In July 2018, Hellenic Bank purchased the performing loans and deposits of the Cyprus Cooperative Bank, including 75 branches and 1,100 staff, raising €150mn in new capital and making it the second largest Cypriot Bank with a 31% share of the Cypriot deposit market and 20% of the loans market. Youssef Nasr became chairman of the board of Directors.

In August 2019, Evripides Polycarpou became chairman of the board of Directors. In July 2021 German Oliver Gatzke became CEO.

On the 30th of November 2022, Wargaming Group Limited announced that it reached an agreement to sell a holding of 13.41% (55,337,721 Shares) of Hellenic Bank Public Company Ltd to Eurobank for a consideration of €70 million. If the agreement goes through by the supervisory authorities in Frankfurt, Eurobank will be the major shareholder of the bank with a 26.1% ownership.

Early in January 2023, Eurobank announced the acquisition of a 3.2% holding (13,230,000 shares) in Hellenic Bank Public Company Limited from funds managed by Senvest Management LLC, for a consideration of €16.74m, therefore increasing the total holding to 29.2%.

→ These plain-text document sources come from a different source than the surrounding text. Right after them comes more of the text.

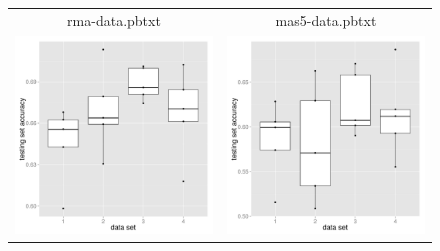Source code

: \begin{figure}
\begin{centering}
\begin{tabular}{cc}
rma-data.pbtxt & mas5-data.pbtxt\tabularnewline
\includegraphics[width=0.34\paperwidth]{images/breast_cancer_08-accuracies-testing-bb_bu.pdf} & \includegraphics[width=0.34\paperwidth]{images/breast_cancer_08-accuracies-testing-by_cr.pdf}\tabularnewline

\end{tabular}
\end{centering}
\end{figure}
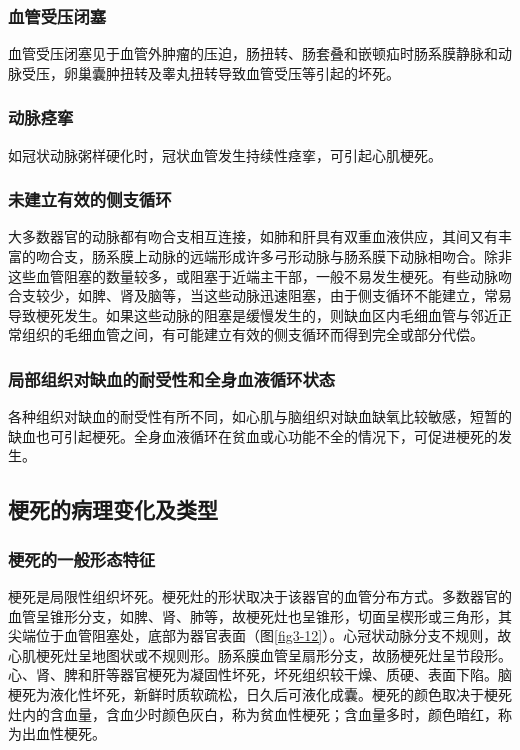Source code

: \subsubsection{血管受压闭塞}

血管受压闭塞见于血管外肿瘤的压迫，肠扭转、肠套叠和嵌顿疝时肠系膜静脉和动脉受压，卵巢囊肿扭转及睾丸扭转导致血管受压等引起的坏死。

\subsubsection{动脉痉挛}

如冠状动脉粥样硬化时，冠状血管发生持续性痉挛，可引起心肌梗死。

\subsubsection{未建立有效的侧支循环}

大多数器官的动脉都有吻合支相互连接，如肺和肝具有双重血液供应，其间又有丰富的吻合支，肠系膜上动脉的远端形成许多弓形动脉与肠系膜下动脉相吻合。除非这些血管阻塞的数量较多，或阻塞于近端主干部，一般不易发生梗死。有些动脉吻合支较少，如脾、肾及脑等，当这些动脉迅速阻塞，由于侧支循环不能建立，常易导致梗死发生。如果这些动脉的阻塞是缓慢发生的，则缺血区内毛细血管与邻近正常组织的毛细血管之间，有可能建立有效的侧支循环而得到完全或部分代偿。

\subsubsection{局部组织对缺血的耐受性和全身血液循环状态}

各种组织对缺血的耐受性有所不同，如心肌与脑组织对缺血缺氧比较敏感，短暂的缺血也可引起梗死。全身血液循环在贫血或心功能不全的情况下，可促进梗死的发生。

\subsection{梗死的病理变化及类型}

\subsubsection{梗死的一般形态特征}

梗死是局限性组织坏死。梗死灶的形状取决于该器官的血管分布方式。多数器官的血管呈锥形分支，如脾、肾、肺等，故梗死灶也呈锥形，切面呈楔形或三角形，其尖端位于血管阻塞处，底部为器官表面（图\ref{fig3-12}）。心冠状动脉分支不规则，故心肌梗死灶呈地图状或不规则形。肠系膜血管呈扇形分支，故肠梗死灶呈节段形。心、肾、脾和肝等器官梗死为凝固性坏死，坏死组织较干燥、质硬、表面下陷。脑梗死为液化性坏死，新鲜时质软疏松，日久后可液化成囊。梗死的颜色取决于梗死灶内的含血量，含血少时颜色灰白，称为贫血性梗死；含血量多时，颜色暗红，称为出血性梗死。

The Bank's NPLs dropped after the completion of Starlight Project. The project was a transaction package that included the securitization of NPLs amounting to approximately €1.4 billion (Starlight Portfolio) on December 31, 2022, and the sale of the Bank's platform, APS Debt Servicer. APS was sold to Themis Portfolio Management Ltd, an indirect subsidiary of Oxalis Holding S.A.R.L., which is managed and advised by PIMCO. The Bank's NPL Ratio, excluding NPLs covered by the Asset Protection Program (APP) dropped to 3.6% from 13.5%.
In June 2023 Christos Themistocleous became interim chairman. In August 2023 Antonis Rouvas became interim CEO. In January 2024 Greek banker Petros Christodoulou was approved by the European Central Bank as Chairman. Christos Themistocleous returned to the Vice Chairman role. In September 2024 Michalis Louis became CEO.

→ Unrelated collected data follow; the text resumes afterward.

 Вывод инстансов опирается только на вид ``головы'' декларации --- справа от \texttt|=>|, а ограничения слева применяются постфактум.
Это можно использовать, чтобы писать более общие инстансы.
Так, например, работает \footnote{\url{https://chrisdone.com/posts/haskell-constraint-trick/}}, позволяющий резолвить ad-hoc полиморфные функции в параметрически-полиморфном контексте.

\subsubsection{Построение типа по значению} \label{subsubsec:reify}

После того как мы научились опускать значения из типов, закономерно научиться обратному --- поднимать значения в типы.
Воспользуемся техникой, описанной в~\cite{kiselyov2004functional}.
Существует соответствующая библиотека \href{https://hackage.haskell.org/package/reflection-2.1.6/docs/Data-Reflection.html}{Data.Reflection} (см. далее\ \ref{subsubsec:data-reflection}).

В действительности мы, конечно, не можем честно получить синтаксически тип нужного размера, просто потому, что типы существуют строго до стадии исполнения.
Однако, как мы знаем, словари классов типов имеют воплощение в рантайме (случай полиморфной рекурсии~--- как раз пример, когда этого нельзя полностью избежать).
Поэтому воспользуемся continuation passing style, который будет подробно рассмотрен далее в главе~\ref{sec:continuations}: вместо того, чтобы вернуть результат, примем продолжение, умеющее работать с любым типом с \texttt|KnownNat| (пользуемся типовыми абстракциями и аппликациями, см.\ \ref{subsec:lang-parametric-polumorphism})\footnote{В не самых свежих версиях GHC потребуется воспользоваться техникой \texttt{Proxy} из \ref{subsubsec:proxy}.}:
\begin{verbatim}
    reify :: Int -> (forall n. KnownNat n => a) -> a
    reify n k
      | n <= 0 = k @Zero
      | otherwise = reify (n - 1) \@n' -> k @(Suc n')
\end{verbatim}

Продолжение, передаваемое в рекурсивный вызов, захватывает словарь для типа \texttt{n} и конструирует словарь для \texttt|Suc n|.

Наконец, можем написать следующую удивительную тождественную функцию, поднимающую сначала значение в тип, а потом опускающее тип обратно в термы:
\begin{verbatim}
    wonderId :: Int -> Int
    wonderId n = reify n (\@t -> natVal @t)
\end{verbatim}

In September 2024, Eurobank acquired a 26.1% stake in Hellenic Bank, thus increasing its share in Hellenic Bank to 55.9%. On 7 November 2024, Eurobank further increased its stake in Hellenic Bank to 68.81% of the shares and launched a full bid on Hellenic. On 11 February 2025, Eurobank'stake in Hellenic Bank reached 93.47% of the shares and Eurobank launched a mandatory public offer to acquire the remaining shares of Hellenic Bank. After obtaining the full ownership of Hellenic Bank, Eurobank Ergasias initiated a merger of Hellenic Bank with its Cypriot subsidiary (Eurobank Cyprus), that was finalised on 1 September 2025 and discontinued the 'Hellenic Bank' brand.